Hemocyte CHO moieties bind lectins and cells. Typical of most cells, hemocytes possess a sugar moiety which consists of the oligosaccharide units of membrane glycoproteins and glycolipids. Information concerning cell surface sugars is primarily based upon experiments with plant lectins. Lectins bind to such sugar receptors and the binding is inhibited or reversed by the sugars for which the lectins are specific. Binding of lectins to sugars on certain cells, e.g. macrophages, frequently induce physiologic changes (eg mitosis) in the cell.

Since lectins are multivalent, they could form bridges between hemocytes and other types of cell. Experimental studies are underway which will test this relationship in penaeids. Carbohydrate specific binding of Con A to the surface of mouse macrophages mediate attachment but not phagocytosis of Bacillus subtilis (Allen et al, Exp. Cell Res. 68, 466, 1970).

Surface lectins confer susceptibility of bacterial cells to phagocytosis. It is well known that adherence of many gram-negative bacteria to animal cells is specifically inhibited by mannose and methyl alpha mannoside (Duguid, J. P and D. C. Old In: Bacterial Adherence (E. H. Beac hey, ed) pp. 186 Chapman and Hall, London). This adherence is probably an essential step in the pathogenesis of infectious diseases. In the case of Escherichia coli, the common form of the mannose-specific lectins are type-l-fimbriae (or pili). These bacteria bind avidly through their surface lectins and binding elicits a burst of metabolic activity in the phagocytes, followed by a sequence of events characteristic for the phagocytosis of opsonized bacteria.
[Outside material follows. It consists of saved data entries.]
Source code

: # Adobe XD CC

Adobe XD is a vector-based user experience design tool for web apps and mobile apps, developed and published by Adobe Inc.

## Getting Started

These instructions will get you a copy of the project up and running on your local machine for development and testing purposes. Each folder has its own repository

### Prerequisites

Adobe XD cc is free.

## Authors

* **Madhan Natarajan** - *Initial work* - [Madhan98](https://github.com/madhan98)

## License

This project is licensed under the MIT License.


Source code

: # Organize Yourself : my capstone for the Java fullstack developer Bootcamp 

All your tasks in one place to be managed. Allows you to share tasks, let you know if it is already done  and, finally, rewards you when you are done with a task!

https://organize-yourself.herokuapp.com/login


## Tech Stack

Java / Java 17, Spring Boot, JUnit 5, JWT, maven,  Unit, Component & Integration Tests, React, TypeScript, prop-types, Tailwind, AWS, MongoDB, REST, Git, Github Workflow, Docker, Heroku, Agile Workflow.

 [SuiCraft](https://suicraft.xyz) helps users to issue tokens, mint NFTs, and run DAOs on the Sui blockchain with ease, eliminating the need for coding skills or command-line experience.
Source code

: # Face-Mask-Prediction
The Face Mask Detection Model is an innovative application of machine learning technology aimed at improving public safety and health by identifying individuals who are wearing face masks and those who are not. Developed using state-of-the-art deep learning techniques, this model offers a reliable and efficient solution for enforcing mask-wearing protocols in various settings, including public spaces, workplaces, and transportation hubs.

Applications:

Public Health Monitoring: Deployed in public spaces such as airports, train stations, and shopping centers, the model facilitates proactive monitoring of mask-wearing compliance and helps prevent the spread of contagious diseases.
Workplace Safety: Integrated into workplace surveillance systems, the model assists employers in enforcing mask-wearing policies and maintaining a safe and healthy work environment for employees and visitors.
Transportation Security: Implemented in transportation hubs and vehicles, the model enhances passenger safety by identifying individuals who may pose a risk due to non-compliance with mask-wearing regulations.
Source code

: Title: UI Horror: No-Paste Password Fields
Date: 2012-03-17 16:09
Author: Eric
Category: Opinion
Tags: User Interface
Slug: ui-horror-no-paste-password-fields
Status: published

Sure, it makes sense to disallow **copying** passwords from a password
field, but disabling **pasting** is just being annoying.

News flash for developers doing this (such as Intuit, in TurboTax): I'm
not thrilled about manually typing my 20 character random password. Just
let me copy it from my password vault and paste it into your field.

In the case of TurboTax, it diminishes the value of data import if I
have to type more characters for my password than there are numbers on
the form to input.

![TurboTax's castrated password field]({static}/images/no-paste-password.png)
None of the reactions occur when bacteria and macrophages are mixed in the presence of mannose. (Silverblatt, F. J. et al., Infect. Immun. 24, 218, 1979).

Binding and uptake by macrophage surface lectins. In addition to the presence of various carbohydrate moieties, cell surfaces also possess a variety of lectins. The best characterized of these is the galactose-specific lectin found on liver, spleen and peritoneal macrophages. These macrophages bind and phagocytose erythrocytes that have been treated with sialidase to expose galactose residues on their surfaces.

Conclusion

No doubt lectin-carbohydrate interactions play a key role in defense mechanisms of decapods. Recent studies which validate the protective value of various bacterins in lobsters, shrimp and various decapods indicate that lectins are also inducible and are implicated in memory functions thus fulfilling certain of the criteria for "legitimate" immunologic phenomenon ascribed to vertebrates. Lectin-carbohydrate interactions could provide a host-defense mechanism in higher vertebrates shortly after microbial (viral?) infection and prior to establishment of an immune state, or in tissues where normal opsonic activity is poor.